▸ **TASK DESCRIPTION**
Which of the lines in the records below hold the string "subdirectory"? Copy every one of them.

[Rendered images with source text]
- - -

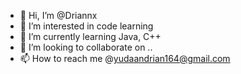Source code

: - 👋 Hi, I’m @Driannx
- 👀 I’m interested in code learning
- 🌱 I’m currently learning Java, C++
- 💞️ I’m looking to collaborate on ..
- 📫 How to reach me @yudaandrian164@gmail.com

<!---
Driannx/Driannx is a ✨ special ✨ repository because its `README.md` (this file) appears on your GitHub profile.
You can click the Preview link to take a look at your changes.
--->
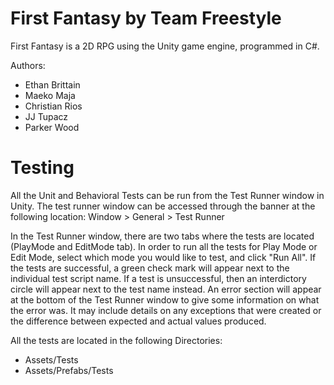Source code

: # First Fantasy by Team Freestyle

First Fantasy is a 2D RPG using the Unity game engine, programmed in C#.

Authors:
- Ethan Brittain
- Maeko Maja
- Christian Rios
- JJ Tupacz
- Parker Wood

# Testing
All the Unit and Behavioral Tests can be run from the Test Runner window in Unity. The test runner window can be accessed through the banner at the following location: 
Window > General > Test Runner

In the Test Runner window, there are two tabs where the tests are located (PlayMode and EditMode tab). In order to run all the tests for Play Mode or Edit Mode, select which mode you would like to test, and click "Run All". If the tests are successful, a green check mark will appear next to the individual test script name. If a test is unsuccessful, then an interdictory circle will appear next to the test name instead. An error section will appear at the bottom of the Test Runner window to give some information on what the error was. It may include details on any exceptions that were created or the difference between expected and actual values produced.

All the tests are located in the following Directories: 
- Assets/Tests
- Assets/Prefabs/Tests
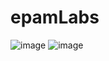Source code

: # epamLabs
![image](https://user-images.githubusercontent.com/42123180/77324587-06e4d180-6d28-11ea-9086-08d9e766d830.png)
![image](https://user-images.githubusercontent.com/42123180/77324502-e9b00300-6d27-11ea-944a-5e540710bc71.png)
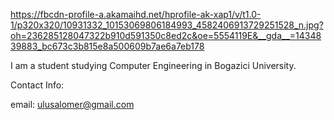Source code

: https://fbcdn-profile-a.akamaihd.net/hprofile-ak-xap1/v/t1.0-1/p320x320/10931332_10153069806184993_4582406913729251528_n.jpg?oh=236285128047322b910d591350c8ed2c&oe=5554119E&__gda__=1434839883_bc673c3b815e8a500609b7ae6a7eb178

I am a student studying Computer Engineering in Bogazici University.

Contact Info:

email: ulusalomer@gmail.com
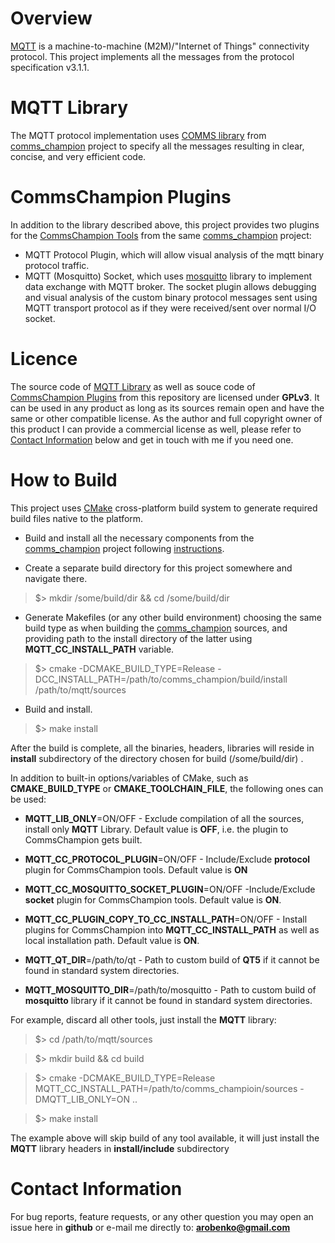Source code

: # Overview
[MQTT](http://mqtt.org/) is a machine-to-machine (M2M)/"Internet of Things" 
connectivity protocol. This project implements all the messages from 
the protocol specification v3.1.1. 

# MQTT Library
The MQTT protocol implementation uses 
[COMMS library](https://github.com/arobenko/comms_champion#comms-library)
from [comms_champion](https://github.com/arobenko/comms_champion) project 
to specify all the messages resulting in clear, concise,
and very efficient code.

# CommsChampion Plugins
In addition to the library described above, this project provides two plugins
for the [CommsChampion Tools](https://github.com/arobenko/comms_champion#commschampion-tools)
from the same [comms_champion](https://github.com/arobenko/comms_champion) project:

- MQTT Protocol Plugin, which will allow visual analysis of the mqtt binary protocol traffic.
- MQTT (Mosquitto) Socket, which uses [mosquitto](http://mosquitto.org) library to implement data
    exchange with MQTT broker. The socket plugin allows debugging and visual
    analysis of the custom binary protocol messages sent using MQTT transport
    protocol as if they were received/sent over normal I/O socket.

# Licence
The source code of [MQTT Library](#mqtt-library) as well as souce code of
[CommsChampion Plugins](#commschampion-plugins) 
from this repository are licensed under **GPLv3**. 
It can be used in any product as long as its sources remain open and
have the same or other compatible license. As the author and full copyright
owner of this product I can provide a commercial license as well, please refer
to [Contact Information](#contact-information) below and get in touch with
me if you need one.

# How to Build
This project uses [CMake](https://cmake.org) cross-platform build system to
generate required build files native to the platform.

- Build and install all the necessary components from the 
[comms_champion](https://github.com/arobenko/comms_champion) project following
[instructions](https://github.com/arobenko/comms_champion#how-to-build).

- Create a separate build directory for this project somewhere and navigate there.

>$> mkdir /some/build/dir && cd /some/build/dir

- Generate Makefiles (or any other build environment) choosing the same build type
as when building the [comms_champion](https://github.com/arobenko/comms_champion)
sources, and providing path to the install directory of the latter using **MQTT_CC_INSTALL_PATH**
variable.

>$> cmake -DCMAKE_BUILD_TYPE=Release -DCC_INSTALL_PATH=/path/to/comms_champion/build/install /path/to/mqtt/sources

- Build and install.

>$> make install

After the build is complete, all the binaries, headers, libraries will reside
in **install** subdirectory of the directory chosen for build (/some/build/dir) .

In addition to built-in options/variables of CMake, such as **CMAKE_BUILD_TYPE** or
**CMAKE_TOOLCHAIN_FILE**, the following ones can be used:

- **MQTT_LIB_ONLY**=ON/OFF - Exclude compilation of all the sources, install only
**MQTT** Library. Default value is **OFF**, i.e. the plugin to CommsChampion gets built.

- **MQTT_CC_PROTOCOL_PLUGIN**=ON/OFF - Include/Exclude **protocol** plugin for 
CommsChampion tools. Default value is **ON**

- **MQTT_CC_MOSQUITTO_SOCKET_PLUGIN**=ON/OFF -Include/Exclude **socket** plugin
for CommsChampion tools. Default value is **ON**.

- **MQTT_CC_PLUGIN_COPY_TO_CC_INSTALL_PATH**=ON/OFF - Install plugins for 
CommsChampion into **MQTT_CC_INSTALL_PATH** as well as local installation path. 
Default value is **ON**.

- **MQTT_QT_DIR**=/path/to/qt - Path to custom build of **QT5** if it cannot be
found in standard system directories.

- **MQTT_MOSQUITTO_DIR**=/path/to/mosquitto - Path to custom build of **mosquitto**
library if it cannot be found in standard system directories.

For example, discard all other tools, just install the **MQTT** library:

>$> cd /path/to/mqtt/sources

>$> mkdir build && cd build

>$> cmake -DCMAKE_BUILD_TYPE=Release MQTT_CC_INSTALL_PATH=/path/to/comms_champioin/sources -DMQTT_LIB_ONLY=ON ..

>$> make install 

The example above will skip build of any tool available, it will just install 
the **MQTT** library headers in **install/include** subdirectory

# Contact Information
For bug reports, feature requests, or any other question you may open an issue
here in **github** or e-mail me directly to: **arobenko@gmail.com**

- - -

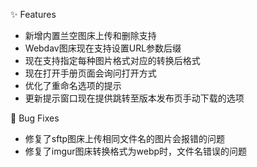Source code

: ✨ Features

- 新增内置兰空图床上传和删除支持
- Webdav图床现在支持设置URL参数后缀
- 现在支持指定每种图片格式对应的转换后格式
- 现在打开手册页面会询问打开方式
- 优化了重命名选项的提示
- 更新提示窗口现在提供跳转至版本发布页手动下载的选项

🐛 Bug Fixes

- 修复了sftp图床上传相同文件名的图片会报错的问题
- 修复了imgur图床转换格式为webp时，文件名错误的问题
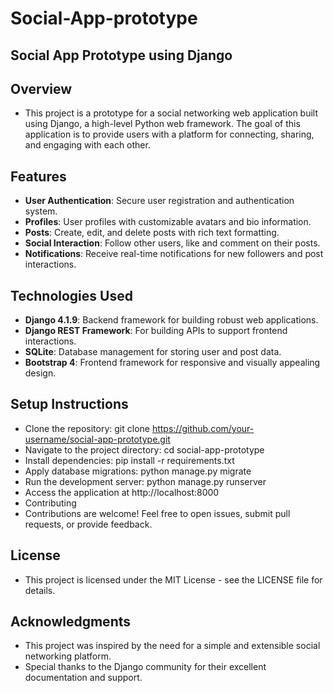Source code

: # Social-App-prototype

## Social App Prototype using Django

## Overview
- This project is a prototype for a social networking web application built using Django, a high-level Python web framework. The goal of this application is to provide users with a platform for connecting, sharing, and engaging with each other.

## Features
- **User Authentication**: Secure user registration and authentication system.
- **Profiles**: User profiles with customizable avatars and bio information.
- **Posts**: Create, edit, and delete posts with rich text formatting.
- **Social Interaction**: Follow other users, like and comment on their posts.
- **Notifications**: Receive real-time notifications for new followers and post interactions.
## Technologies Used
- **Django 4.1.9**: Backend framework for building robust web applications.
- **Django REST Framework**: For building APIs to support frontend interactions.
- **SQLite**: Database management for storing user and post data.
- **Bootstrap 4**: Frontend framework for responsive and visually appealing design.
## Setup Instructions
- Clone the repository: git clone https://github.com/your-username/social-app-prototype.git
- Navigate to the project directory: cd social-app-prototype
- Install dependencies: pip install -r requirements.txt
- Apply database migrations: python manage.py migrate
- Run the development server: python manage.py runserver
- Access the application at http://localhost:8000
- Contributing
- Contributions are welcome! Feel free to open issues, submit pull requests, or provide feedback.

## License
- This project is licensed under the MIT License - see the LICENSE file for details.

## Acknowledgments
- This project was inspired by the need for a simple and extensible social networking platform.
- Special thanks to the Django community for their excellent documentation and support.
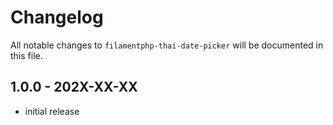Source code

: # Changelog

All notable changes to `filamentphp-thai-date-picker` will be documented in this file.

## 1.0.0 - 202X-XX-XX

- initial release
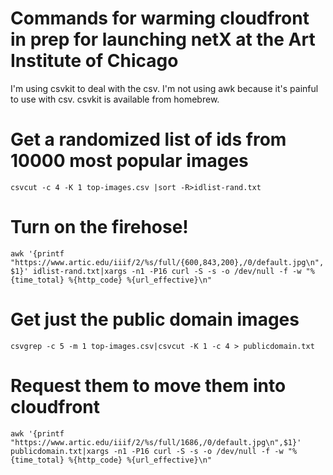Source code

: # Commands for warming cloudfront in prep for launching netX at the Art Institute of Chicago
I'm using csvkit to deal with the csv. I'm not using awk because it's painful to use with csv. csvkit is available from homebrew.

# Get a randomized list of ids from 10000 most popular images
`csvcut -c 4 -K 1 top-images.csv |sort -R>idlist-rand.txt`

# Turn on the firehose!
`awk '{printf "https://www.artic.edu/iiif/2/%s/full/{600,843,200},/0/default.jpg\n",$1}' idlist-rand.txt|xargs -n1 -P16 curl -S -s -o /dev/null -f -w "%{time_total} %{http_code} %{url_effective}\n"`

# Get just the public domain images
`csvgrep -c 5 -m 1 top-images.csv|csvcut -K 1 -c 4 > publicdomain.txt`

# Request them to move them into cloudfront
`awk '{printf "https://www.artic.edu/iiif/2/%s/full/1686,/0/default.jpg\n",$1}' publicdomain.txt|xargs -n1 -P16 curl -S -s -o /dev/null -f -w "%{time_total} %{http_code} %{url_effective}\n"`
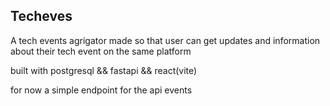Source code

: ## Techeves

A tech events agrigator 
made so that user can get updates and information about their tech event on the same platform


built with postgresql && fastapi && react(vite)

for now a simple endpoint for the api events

- - -

▸ **REPLY TO THE EXERCISE**
in **install** subdirectory of the directory chosen for build (/some/build/dir) .
the **MQTT** library headers in **install/include** subdirectory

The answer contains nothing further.